Type | Aspect | Comportement | Fréquence |
|---|---|---|---|
Cicatrice normale | Rose puis blanche, plane | S’estompe avec le temps | Majorité des cas |
Cicatrice hypertrophique | Rouge, surélevée, ferme | Reste dans les limites de la plaie | 10 à 15 % des cas |
Chéloïde | Très épaisse, rosée/rouge, envahissante | Dépasse les bords de la plaie initiale | 2 à 3 % — prédisposition génétique |
Les peaux mates et foncées présentent statistiquement une plus grande susceptibilité aux cicatrices hypertrophiques et chéloïdes. C’est un facteur que nous intégrons systématiquement dans l’évaluation pré-opératoire.
Certains facteurs augmentent le risque de cicatrisation difficile :
Pour les cicatrices modérément épaissies découvertes tôt (avant 3 mois), les plaques et gels de silicone combinés au massage cicatriciel constituent la première ligne de traitement. Le silicone crée un environnement hydraté qui freine la surproduction de collagène responsable de l’épaississement. Les résultats sont progressifs mais significatifs après 3 à 6 mois d’utilisation régulière.
Les injections intralésionnelles de corticoïdes (triamcinolone) constituent le traitement de référence pour les cicatrices hypertrophiques établies. Elles inhibent la synthèse de collagène et réduisent l’inflammation locale. Un protocole standard comprend 3 à 6 séances espacées de 4 à 6 semaines. L’aplatissement de la cicatrice est généralement visible dès la 2e ou 3e séance.

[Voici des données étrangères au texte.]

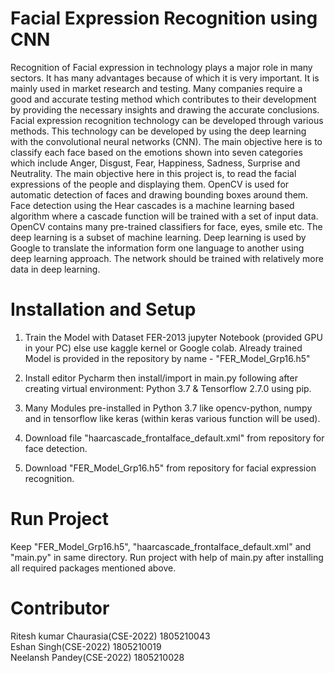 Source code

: # Facial Expression Recognition using CNN

Recognition of Facial expression in technology plays a major role in many sectors. It
has many advantages because of which it is very important. It is mainly used in market research
and testing. Many companies require a good and accurate testing method which contributes to
their development by providing the necessary insights and drawing the accurate conclusions.
Facial expression recognition technology can be developed through various methods. This
technology can be developed by using the deep learning with the convolutional neural networks
(CNN). The main objective here is to classify each face based on the emotions shown into seven
categories which include Anger, Disgust, Fear, Happiness, Sadness, Surprise and Neutrality. The
main objective here in this project is, to read the facial expressions of the people and displaying
them. OpenCV is used for automatic detection of faces and drawing bounding boxes around
them. Face detection using the Hear cascades is a machine learning based algorithm where a
cascade function will be trained with a set of input data. OpenCV contains many pre-trained
classifiers for face, eyes, smile etc. The deep learning is a subset of machine learning. Deep
learning is used by Google to translate the information form one language to another using deep
learning approach. The network should be trained with relatively more data in deep learning.

# Installation and Setup

1) Train the Model with Dataset FER-2013 jupyter Notebook (provided GPU in your PC) else use kaggle kernel or Google colab. Already trained Model is provided in the  repository by name - "FER_Model_Grp16.h5"

2) Install editor Pycharm then install/import in main.py following after creating virtual environment: Python 3.7 & Tensorflow 2.7.0 using pip.

3) Many Modules pre-installed in Python 3.7 like opencv-python, numpy and in tensorflow like keras (within keras various function will be used).

4) Download file "haarcascade_frontalface_default.xml" from repository for face detection.

5) Download "FER_Model_Grp16.h5" from repository for facial expression recognition.

# Run Project

Keep "FER_Model_Grp16.h5", "haarcascade_frontalface_default.xml" and "main.py" in same directory.
Run project with help of main.py after installing all required packages mentioned above. 

# Contributor

Ritesh kumar Chaurasia(CSE-2022) 1805210043 <br />
Eshan Singh(CSE-2022) 1805210019 <br />
Neelansh Pandey(CSE-2022) 1805210028 <br />

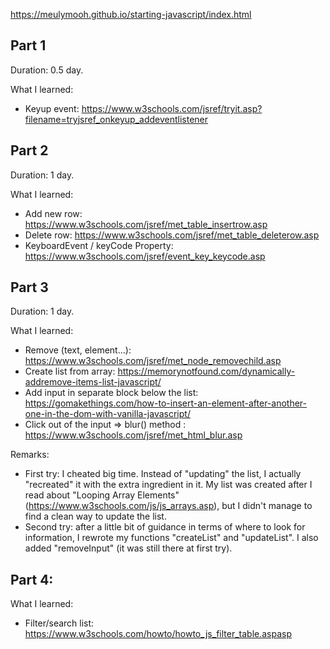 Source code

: https://meulymooh.github.io/starting-javascript/index.html

## Part 1

Duration: 0.5 day.

What I learned:
- Keyup event: https://www.w3schools.com/jsref/tryit.asp?filename=tryjsref_onkeyup_addeventlistener

## Part 2

Duration: 1 day.

What I learned:
- Add new row: https://www.w3schools.com/jsref/met_table_insertrow.asp
- Delete row: https://www.w3schools.com/jsref/met_table_deleterow.asp
- KeyboardEvent / keyCode Property: https://www.w3schools.com/jsref/event_key_keycode.asp

## Part 3

Duration: 1 day.

What I learned:
- Remove (text, element...): https://www.w3schools.com/jsref/met_node_removechild.asp
- Create list from array: https://memorynotfound.com/dynamically-addremove-items-list-javascript/
- Add input in separate block below the list: https://gomakethings.com/how-to-insert-an-element-after-another-one-in-the-dom-with-vanilla-javascript/
- Click out of the input => blur() method : https://www.w3schools.com/jsref/met_html_blur.asp

Remarks:
- First try: I cheated big time. Instead of "updating" the list, I actually "recreated" it with the extra ingredient in it. My list was created after I read about "Looping Array Elements" (https://www.w3schools.com/js/js_arrays.asp), but I didn't manage to find a clean way to update the list. 
- Second try: after a little bit of guidance in terms of where to look for information, I rewrote my functions "createList" and  "updateList". I also added "removeInput" (it was still there at first try).

## Part 4: 

What I learned:
- Filter/search list: https://www.w3schools.com/howto/howto_js_filter_table.aspasp

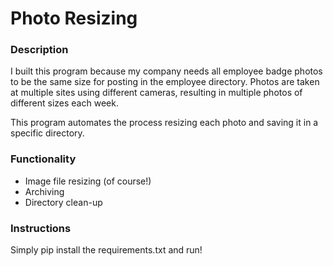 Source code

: # Photo Resizing

### Description

I built this program because my company needs all employee badge photos to be the same size for
posting in the employee directory. Photos are taken at multiple sites using different cameras,
resulting in multiple photos of different sizes each week.

This program automates the process resizing each photo and saving it in a specific directory.

### Functionality
- Image file resizing (of course!)
- Archiving
- Directory clean-up

### Instructions
Simply pip install the requirements.txt and run!

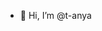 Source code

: - 👋 Hi, I’m @t-anya
<!---
t-anya/t-anya is a ✨ special ✨ repository because its `README.md` (this file) appears on your GitHub profile.
You can click the Preview link to take a look at your changes.
--->
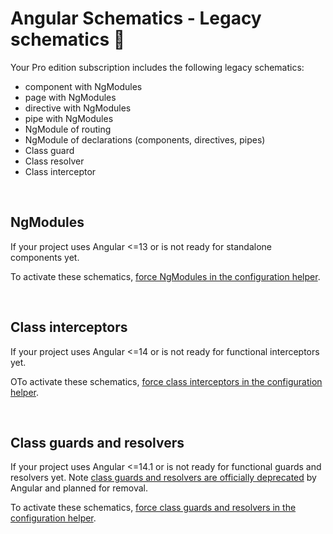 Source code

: # Angular Schematics - Legacy schematics 💎

Your Pro edition subscription includes the following legacy schematics:
- component with NgModules
- page with NgModules
- directive with NgModules
- pipe with NgModules
- NgModule of routing
- NgModule of declarations (components, directives, pipes)
- Class guard
- Class resolver
- Class interceptor

<br>

## NgModules

If your project uses Angular <=13 or is not ready for standalone components yet.

To activate these schematics, [force NgModules in the configuration helper](command:angular-schematics.configuration).

<br>

## Class interceptors

If your project uses Angular <=14 or is not ready for functional interceptors yet.

OTo activate these schematics, [force class interceptors in the configuration helper](command:angular-schematics.configuration).

<br>

## Class guards and resolvers

If your project uses Angular <=14.1 or is not ready for functional guards and resolvers yet. Note [class guards and resolvers are officially deprecated](https://angular.io/guide/deprecations#router-class-and-injection-token-guards) by Angular and planned for removal.

To activate these schematics, [force class guards and resolvers in the configuration helper](command:angular-schematics.configuration).

<br>
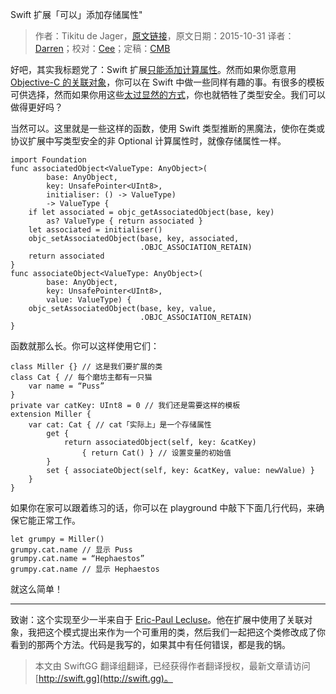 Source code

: Swift 扩展「可以」添加存储属性"

> 作者：Tikitu de Jager，[原文链接](https://medium.com/@ttikitu/swift-extensions-can-add-stored-properties-92db66bce6cd#.js5g1kawe)，原文日期：2015-10-31
> 译者：[Darren](https://github.com/Harman-darrenchen)；校对：[Cee](https://github.com/Cee)；定稿：[CMB](https://github.com/chenmingbiao)
  









好吧，其实我标题党了：Swift 扩展[只能添加计算属性](https://developer.apple.com/library/prerelease/ios/documentation/Swift/Conceptual/Swift_Programming_Language/Extensions.html#//apple_ref/doc/uid/TP40014097-CH24-ID152)。然而如果你愿意用 [Objective-C 的关联对象](http://nshipster.cn/associated-objects/)，你可以在 Swift 中做一些同样有趣的事。有很多的模板可供选择，然而如果你用这些[太过显然的方式](http://stackoverflow.com/a/25428409/323083)，你也就牺牲了类型安全。我们可以做得更好吗？



当然可以。这里就是一些这样的函数，使用 Swift 类型推断的黑魔法，使你在类或协议扩展中写类型安全的非 Optional 计算属性时，就像存储属性一样。

    
    import Foundation
    func associatedObject<ValueType: AnyObject>(
            base: AnyObject, 
            key: UnsafePointer<UInt8>, 
            initialiser: () -> ValueType) 
            -> ValueType {
        if let associated = objc_getAssociatedObject(base, key) 
            as? ValueType { return associated }
        let associated = initialiser()
        objc_setAssociatedObject(base, key, associated, 
                                 .OBJC_ASSOCIATION_RETAIN)
        return associated
    }
    func associateObject<ValueType: AnyObject>(
            base: AnyObject, 
            key: UnsafePointer<UInt8>, 
            value: ValueType) {
        objc_setAssociatedObject(base, key, value, 
                                 .OBJC_ASSOCIATION_RETAIN)
    }

函数就那么长。你可以这样使用它们：

    
    class Miller {} // 这是我们要扩展的类
    class Cat { // 每个磨坊主都有一只猫
        var name = “Puss”
    }
    private var catKey: UInt8 = 0 // 我们还是需要这样的模板
    extension Miller {
        var cat: Cat { // cat「实际上」是一个存储属性
            get { 
                return associatedObject(self, key: &catKey) 
                    { return Cat() } // 设置变量的初始值
            }
            set { associateObject(self, key: &catKey, value: newValue) }
        }
    }

如果你在家可以跟着练习的话，你可以在 playground 中敲下下面几行代码，来确保它能正常工作。

    
    let grumpy = Miller()
    grumpy.cat.name // 显示 Puss
    grumpy.cat.name = “Hephaestos”
    grumpy.cat.name // 显示 Hephaestos

就这么简单！

---

致谢：这个实现至少一半来自于 [Eric-Paul Lecluse](http://epologee.com/)。他在扩展中使用了关联对象，我把这个模式提出来作为一个可重用的类，然后我们一起把这个类修改成了你看到的那两个方法。代码是我写的，如果其中有任何错误，都是我的锅。
> 本文由 SwiftGG 翻译组翻译，已经获得作者翻译授权，最新文章请访问 [http://swift.gg](http://swift.gg)。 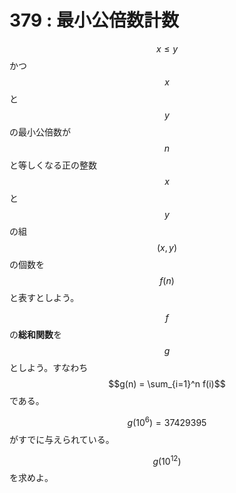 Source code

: # 379 : 最小公倍数計数

$$x \leq y$$かつ$$x$$と$$y$$の最小公倍数が$$n$$と等しくなる正の整数$$x$$と$$y$$の組$$(x,y)$$の個数を$$f(n)$$と表すとしよう。

$$f$$の**総和関数**を$$g$$としよう。すなわち$$g(n) = \sum_{i=1}^n f(i)$$である。

$$g(10^6) = 37429395$$がすでに与えられている。

$$g(10^{12})$$を求めよ。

Les chéloïdes sont plus résistantes et nécessitent une approche combinée. En fonction de la taille et de la localisation, le Dr Chabbak peut proposer : injections de corticoïdes + compression continue par plaque de silicone, ou laser fractionné associé aux injections, ou dans certains cas une excision chirurgicale suivie immédiatement d’une radiothérapie ou d’injections préventives.
L’excision seule d’une chéloïde sans traitement adjuvant présente un taux de récidive élevé — c’est pourquoi elle n’est presque jamais réalisée en monothérapie.
Le laser fractionné (CO2 fractionné ou laser à colorant pulsé) améliore l’aspect des cicatrices hypertrophiques matures en stimulant le remodelage du collagène. Il est particulièrement efficace pour réduire la rougeur persistante et améliorer la texture de surface. Comptez 3 à 5 séances espacées de 4 à 8 semaines selon la réponse.
La meilleure stratégie reste la prévention. Pour les patientes présentant des facteurs de risque identifiés, nous adaptons le protocole post-opératoire en conséquence : introduction précoce des plaques de silicone (dès la fermeture de la plaie), surveillance rapprochée à 1 mois, 3 mois et 6 mois post-opératoires.
Si vous avez des antécédents de mauvaise cicatrisation, signalez-le impérativement lors de votre consultation pré-opératoire — cela conditionne la planification de l’incision, la technique de suture et le protocole post-opératoire.
La consultation permet également de répondre à toutes les questions et de définir les objectifs esthétiques de manière réaliste.